The problem → In your output, repeat each entry exactly and include no pictures.

#### Input material ####

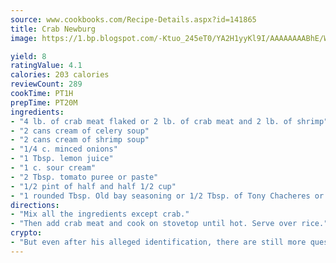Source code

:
 ```yaml
---
source: www.cookbooks.com/Recipe-Details.aspx?id=141865
title: Crab Newburg
image: https://1.bp.blogspot.com/-Ktuo_245eT0/YA2H1yyKl9I/AAAAAAAABhE/WMoqSq2tWOcgMkPaLYZ-49h8pVDUUwFCQCLcBGAsYHQ/s307/5.png

yield: 8
ratingValue: 4.1
calories: 203 calories
reviewCount: 289
cookTime: PT1H
prepTime: PT20M
ingredients:
- "4 lb. of crab meat flaked or 2 lb. of crab meat and 2 lb. of shrimp"
- "2 cans cream of celery soup"
- "2 cans cream of shrimp soup"
- "1/4 c. minced onions"
- "1 Tbsp. lemon juice"
- "1 c. sour cream"
- "2 Tbsp. tomato puree or paste"
- "1/2 pint of half and half 1/2 cup"
- "1 rounded Tbsp. Old bay seasoning or 1/2 Tbsp. of Tony Chacheres or more to taste"
directions:
- "Mix all the ingredients except crab."
- "Then add crab meat and cook on stovetop until hot. Serve over rice."
crypto:
- "But even after his alleged identification, there are still more questions than answers about the enigmatic creator of Bitcoin."
---
```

####

Answer for this exercise →
Source code

:
 ```yaml
---
source: www.cookbooks.com/Recipe-Details.aspx?id=141865
title: Crab Newburg
image: https://1.bp.blogspot.com/-Ktuo_245eT0/YA2H1yyKl9I/AAAAAAAABhE/WMoqSq2tWOcgMkPaLYZ-49h8pVDUUwFCQCLcBGAsYHQ/s307/5.png

yield: 8
ratingValue: 4.1
calories: 203 calories
reviewCount: 289
cookTime: PT1H
prepTime: PT20M
ingredients:
- "4 lb. of crab meat flaked or 2 lb. of crab meat and 2 lb. of shrimp"
- "2 cans cream of celery soup"
- "2 cans cream of shrimp soup"
- "1/4 c. minced onions"
- "1 Tbsp. lemon juice"
- "1 c. sour cream"
- "2 Tbsp. tomato puree or paste"
- "1/2 pint of half and half 1/2 cup"
- "1 rounded Tbsp. Old bay seasoning or 1/2 Tbsp. of Tony Chacheres or more to taste"
directions:
- "Mix all the ingredients except crab."
- "Then add crab meat and cook on stovetop until hot. Serve over rice."
crypto:
- "But even after his alleged identification, there are still more questions than answers about the enigmatic creator of Bitcoin."
---
```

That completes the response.